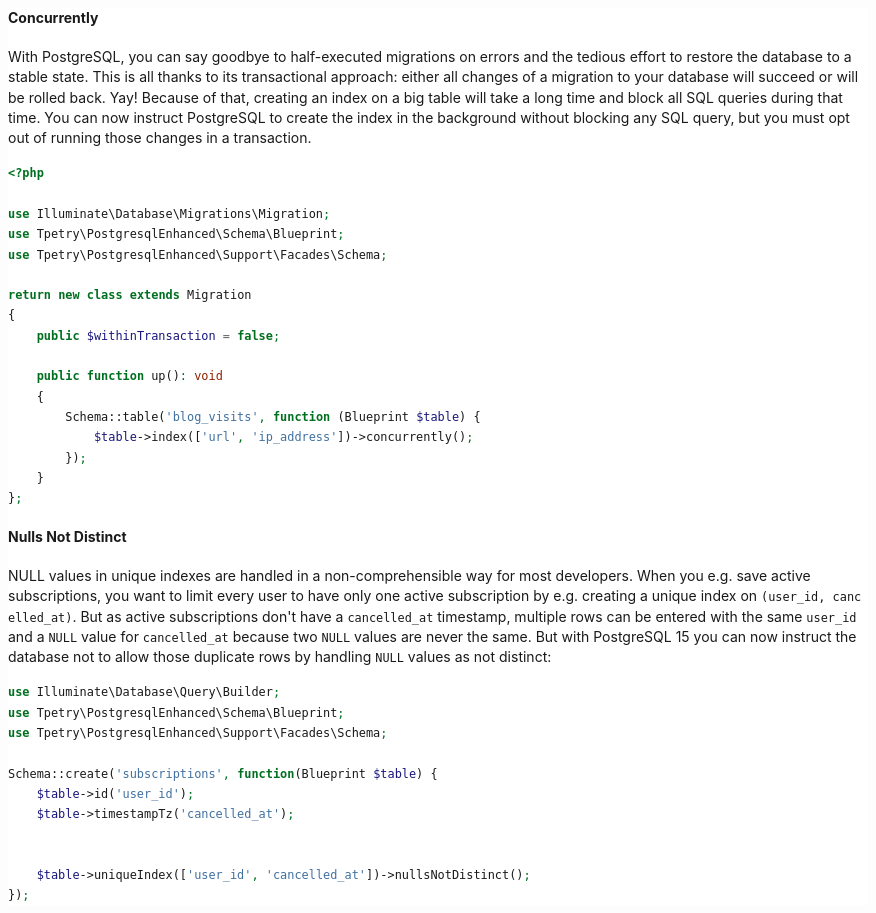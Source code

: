 #### Concurrently

With PostgreSQL, you can say goodbye to half-executed migrations on errors and the tedious effort to restore the database to a stable state.
This is all thanks to its transactional approach: either all changes of a migration to your database will succeed or will be rolled back.
Yay!
Because of that, creating an index on a big table will take a long time and block all SQL queries during that time.
You can now instruct PostgreSQL to create the index in the background without blocking any SQL query, but you must opt out of running those changes in a transaction.

```php
<?php

use Illuminate\Database\Migrations\Migration;
use Tpetry\PostgresqlEnhanced\Schema\Blueprint;
use Tpetry\PostgresqlEnhanced\Support\Facades\Schema;

return new class extends Migration
{
    public $withinTransaction = false;

    public function up(): void
    {
        Schema::table('blog_visits', function (Blueprint $table) {
            $table->index(['url', 'ip_address'])->concurrently();
        });
    }
};
```

#### Nulls Not Distinct

NULL values in unique indexes are handled in a non-comprehensible way for most developers.
When you e.g. save active subscriptions, you want to limit every user to have only one active subscription by e.g. creating a unique index on `(user_id, cancelled_at)`.
But as active subscriptions don't have a `cancelled_at` timestamp, multiple rows can be entered with the same `user_id` and a `NULL` value for `cancelled_at` because two `NULL` values are never the same.
But with PostgreSQL 15 you can now instruct the database not to allow those duplicate rows by handling `NULL` values as not distinct:

```php
use Illuminate\Database\Query\Builder;
use Tpetry\PostgresqlEnhanced\Schema\Blueprint;
use Tpetry\PostgresqlEnhanced\Support\Facades\Schema;

Schema::create('subscriptions', function(Blueprint $table) {
    $table->id('user_id');
    $table->timestampTz('cancelled_at');


    $table->uniqueIndex(['user_id', 'cancelled_at'])->nullsNotDistinct();
});
```


[href-phpstantest]: https://github.com/tpetry/laravel-postgresql-enhanced/actions/workflows/phpstan.yml
[href-style]: https://github.com/tpetry/laravel-postgresql-enhanced/actions/workflows/php_cs_fixer.yml
[href-tests]: https://github.com/tpetry/laravel-postgresql-enhanced/actions/workflows/phpunit.yml
[href-version]: https://packagist.org/packages/tpetry/laravel-postgresql-enhanced
[href-downloads]: https://packagist.org/packages/tpetry/laravel-postgresql-enhanced/stats
[icon-codestyle]: https://img.shields.io/github/workflow/status/tpetry/laravel-postgresql-enhanced/PHP%20CS%20Fixer?label=Code%20Style
[icon-license]: https://img.shields.io/github/license/tpetry/laravel-postgresql-enhanced?color=blue&label=License
[icon-phpstantest]: https://img.shields.io/github/actions/workflow/status/tpetry/laravel-postgresql-enhanced/phpstan.yml?label=PHPStan
[icon-php]: https://img.shields.io/packagist/php-v/tpetry/laravel-postgresql-enhanced?color=blue&label=PHP
[icon-style]: https://img.shields.io/github/actions/workflow/status/tpetry/laravel-postgresql-enhanced/php_cs_fixer.yml?label=Code%20Style
[icon-tests]: https://img.shields.io/github/actions/workflow/status/tpetry/laravel-postgresql-enhanced/phpunit.yml?label=Tests
[icon-version]: https://img.shields.io/packagist/v/tpetry/laravel-postgresql-enhanced.svg?label=Packagist
[icon-downloads]: https://img.shields.io/packagist/dt/tpetry/laravel-postgresql-enhanced.svg?color=orange&label=Downloads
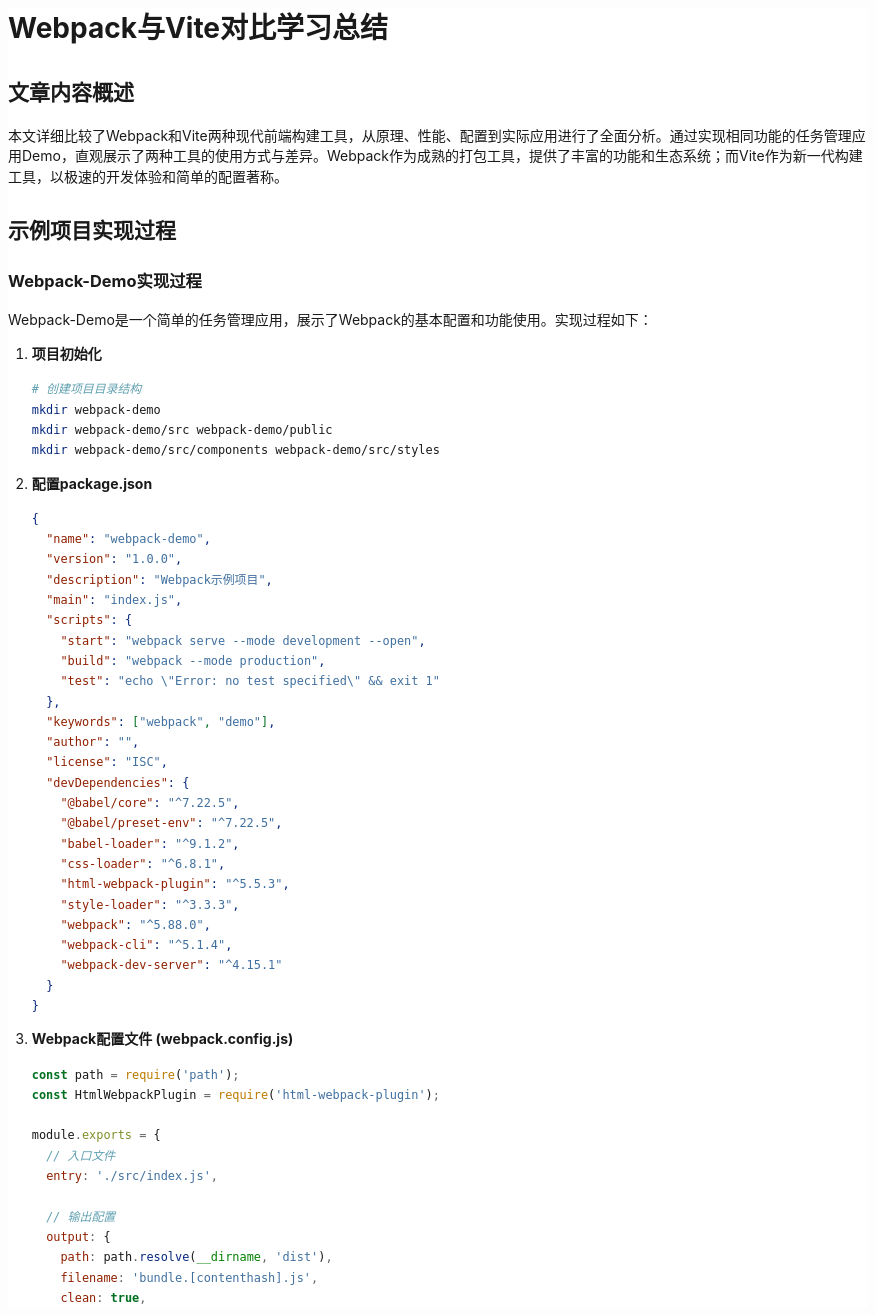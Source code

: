 # Webpack与Vite对比学习总结

## 文章内容概述

本文详细比较了Webpack和Vite两种现代前端构建工具，从原理、性能、配置到实际应用进行了全面分析。通过实现相同功能的任务管理应用Demo，直观展示了两种工具的使用方式与差异。Webpack作为成熟的打包工具，提供了丰富的功能和生态系统；而Vite作为新一代构建工具，以极速的开发体验和简单的配置著称。

## 示例项目实现过程

### Webpack-Demo实现过程

Webpack-Demo是一个简单的任务管理应用，展示了Webpack的基本配置和功能使用。实现过程如下：

1. **项目初始化**
   ```bash
   # 创建项目目录结构
   mkdir webpack-demo
   mkdir webpack-demo/src webpack-demo/public
   mkdir webpack-demo/src/components webpack-demo/src/styles
   ```

2. **配置package.json**
   ```json
   {
     "name": "webpack-demo",
     "version": "1.0.0",
     "description": "Webpack示例项目",
     "main": "index.js",
     "scripts": {
       "start": "webpack serve --mode development --open",
       "build": "webpack --mode production",
       "test": "echo \"Error: no test specified\" && exit 1"
     },
     "keywords": ["webpack", "demo"],
     "author": "",
     "license": "ISC",
     "devDependencies": {
       "@babel/core": "^7.22.5",
       "@babel/preset-env": "^7.22.5",
       "babel-loader": "^9.1.2",
       "css-loader": "^6.8.1",
       "html-webpack-plugin": "^5.5.3",
       "style-loader": "^3.3.3",
       "webpack": "^5.88.0",
       "webpack-cli": "^5.1.4",
       "webpack-dev-server": "^4.15.1"
     }
   }
   ```

3. **Webpack配置文件 (webpack.config.js)**
   ```javascript
   const path = require('path');
   const HtmlWebpackPlugin = require('html-webpack-plugin');

   module.exports = {
     // 入口文件
     entry: './src/index.js',
     
     // 输出配置
     output: {
       path: path.resolve(__dirname, 'dist'),
       filename: 'bundle.[contenthash].js',
       clean: true,
   ```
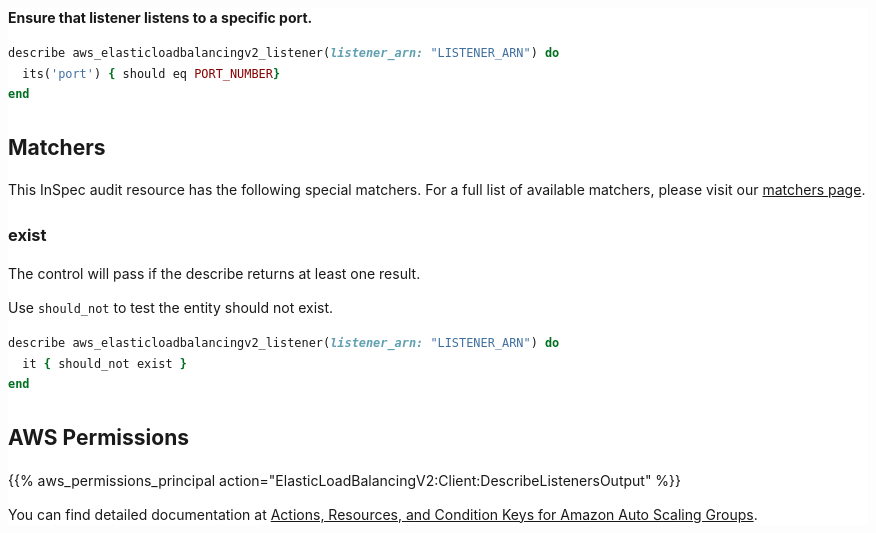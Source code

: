 **Ensure that listener listens to a specific port.**

```ruby
describe aws_elasticloadbalancingv2_listener(listener_arn: "LISTENER_ARN") do
  its('port') { should eq PORT_NUMBER}
end
```

## Matchers

This InSpec audit resource has the following special matchers. For a full list of available matchers, please visit our [matchers page](https://www.inspec.io/docs/reference/matchers/).

### exist

The control will pass if the describe returns at least one result.

Use `should_not` to test the entity should not exist.

```ruby
describe aws_elasticloadbalancingv2_listener(listener_arn: "LISTENER_ARN") do
  it { should_not exist }
end
```

## AWS Permissions

{{% aws_permissions_principal action="ElasticLoadBalancingV2:Client:DescribeListenersOutput" %}}

You can find detailed documentation at [Actions, Resources, and Condition Keys for Amazon Auto Scaling Groups](https://docs.aws.amazon.com/autoscaling/ec2/userguide/control-access-using-iam.html).

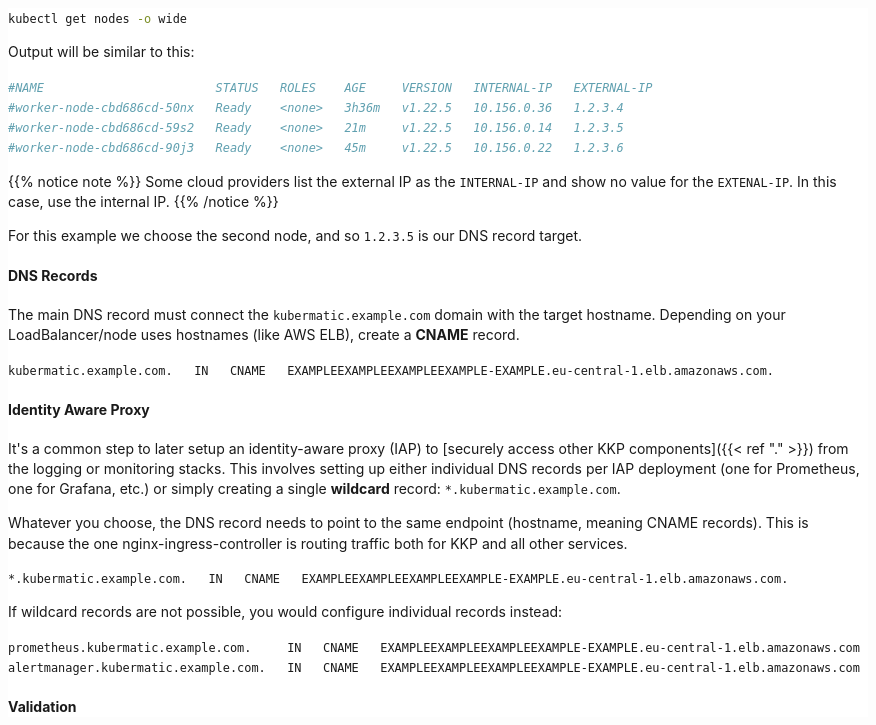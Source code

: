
 ```bash
kubectl get nodes -o wide
```

Output will be similar to this:
```bash
#NAME                        STATUS   ROLES    AGE     VERSION   INTERNAL-IP   EXTERNAL-IP
#worker-node-cbd686cd-50nx   Ready    <none>   3h36m   v1.22.5   10.156.0.36   1.2.3.4
#worker-node-cbd686cd-59s2   Ready    <none>   21m     v1.22.5   10.156.0.14   1.2.3.5
#worker-node-cbd686cd-90j3   Ready    <none>   45m     v1.22.5   10.156.0.22   1.2.3.6
```

{{% notice note %}}
Some cloud providers list the external IP as the `INTERNAL-IP` and show no value for the `EXTENAL-IP`. In this case,
use the internal IP.
{{% /notice %}}

For this example we choose the second node, and so `1.2.3.5` is our DNS record target.

#### DNS Records

The main DNS record must connect the `kubermatic.example.com` domain with the target hostname. Depending on your
LoadBalancer/node uses hostnames (like AWS ELB), create a **CNAME** record.

```plain
kubermatic.example.com.   IN   CNAME   EXAMPLEEXAMPLEEXAMPLEEXAMPLE-EXAMPLE.eu-central-1.elb.amazonaws.com.
```

#### Identity Aware Proxy

It's a common step to later setup an identity-aware proxy (IAP) to
[securely access other KKP components]({{< ref "." >}}) from the logging or monitoring
stacks. This involves setting up either individual DNS records per IAP deployment (one for Prometheus, one for Grafana, etc.)
or simply creating a single **wildcard** record: `*.kubermatic.example.com`.

Whatever you choose, the DNS record needs to point to the same endpoint (hostname, meaning CNAME records). This is 
because the one nginx-ingress-controller is routing traffic both for KKP and all other services.

```plain
*.kubermatic.example.com.   IN   CNAME   EXAMPLEEXAMPLEEXAMPLEEXAMPLE-EXAMPLE.eu-central-1.elb.amazonaws.com.
```

If wildcard records are not possible, you would configure individual records instead:

```plain
prometheus.kubermatic.example.com.     IN   CNAME   EXAMPLEEXAMPLEEXAMPLEEXAMPLE-EXAMPLE.eu-central-1.elb.amazonaws.com
alertmanager.kubermatic.example.com.   IN   CNAME   EXAMPLEEXAMPLEEXAMPLEEXAMPLE-EXAMPLE.eu-central-1.elb.amazonaws.com
```

#### Validation

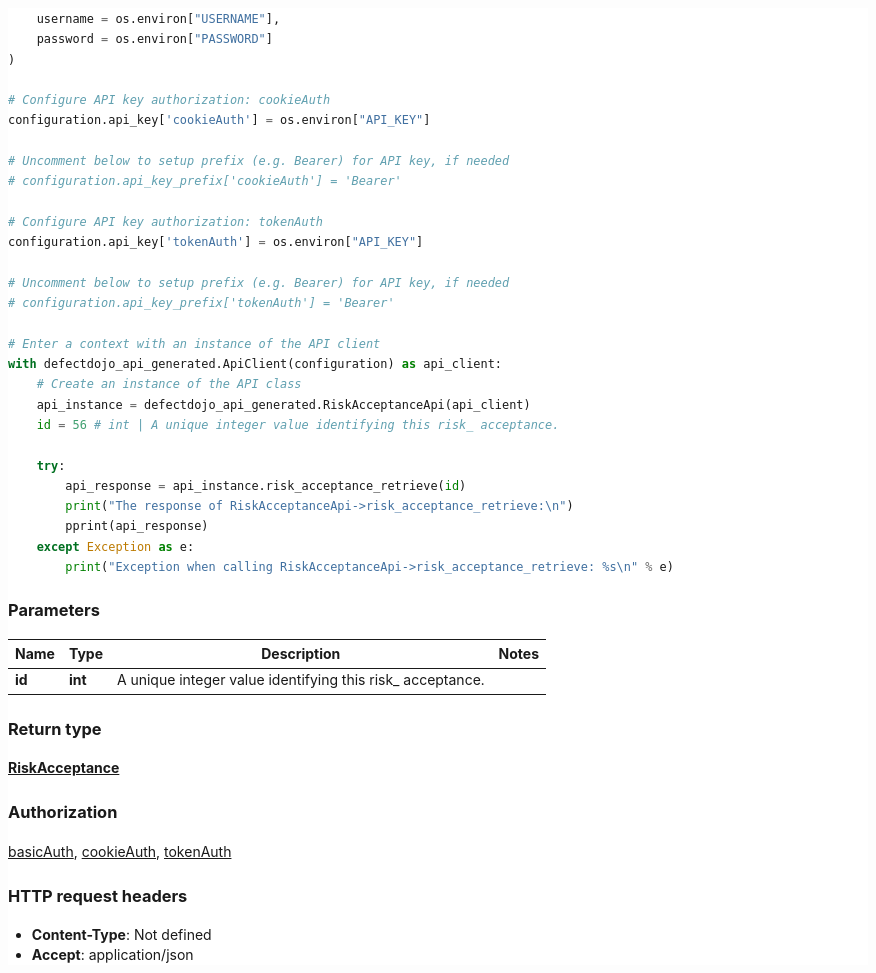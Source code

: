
 ```python
    username = os.environ["USERNAME"],
    password = os.environ["PASSWORD"]
)

# Configure API key authorization: cookieAuth
configuration.api_key['cookieAuth'] = os.environ["API_KEY"]

# Uncomment below to setup prefix (e.g. Bearer) for API key, if needed
# configuration.api_key_prefix['cookieAuth'] = 'Bearer'

# Configure API key authorization: tokenAuth
configuration.api_key['tokenAuth'] = os.environ["API_KEY"]

# Uncomment below to setup prefix (e.g. Bearer) for API key, if needed
# configuration.api_key_prefix['tokenAuth'] = 'Bearer'

# Enter a context with an instance of the API client
with defectdojo_api_generated.ApiClient(configuration) as api_client:
    # Create an instance of the API class
    api_instance = defectdojo_api_generated.RiskAcceptanceApi(api_client)
    id = 56 # int | A unique integer value identifying this risk_ acceptance.

    try:
        api_response = api_instance.risk_acceptance_retrieve(id)
        print("The response of RiskAcceptanceApi->risk_acceptance_retrieve:\n")
        pprint(api_response)
    except Exception as e:
        print("Exception when calling RiskAcceptanceApi->risk_acceptance_retrieve: %s\n" % e)
```



### Parameters


Name | Type | Description  | Notes
------------- | ------------- | ------------- | -------------
 **id** | **int**| A unique integer value identifying this risk_ acceptance. | 

### Return type

[**RiskAcceptance**](RiskAcceptance.md)

### Authorization

[basicAuth](../README.md#basicAuth), [cookieAuth](../README.md#cookieAuth), [tokenAuth](../README.md#tokenAuth)

### HTTP request headers

 - **Content-Type**: Not defined
 - **Accept**: application/json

- Work task
What is needed is each line from the records with the word "central" in it.

- Solution for this exercise
kubermatic.example.com.   IN   CNAME   EXAMPLEEXAMPLEEXAMPLEEXAMPLE-EXAMPLE.eu-central-1.elb.amazonaws.com.
*.kubermatic.example.com.   IN   CNAME   EXAMPLEEXAMPLEEXAMPLEEXAMPLE-EXAMPLE.eu-central-1.elb.amazonaws.com.
prometheus.kubermatic.example.com.     IN   CNAME   EXAMPLEEXAMPLEEXAMPLEEXAMPLE-EXAMPLE.eu-central-1.elb.amazonaws.com
alertmanager.kubermatic.example.com.   IN   CNAME   EXAMPLEEXAMPLEEXAMPLEEXAMPLE-EXAMPLE.eu-central-1.elb.amazonaws.com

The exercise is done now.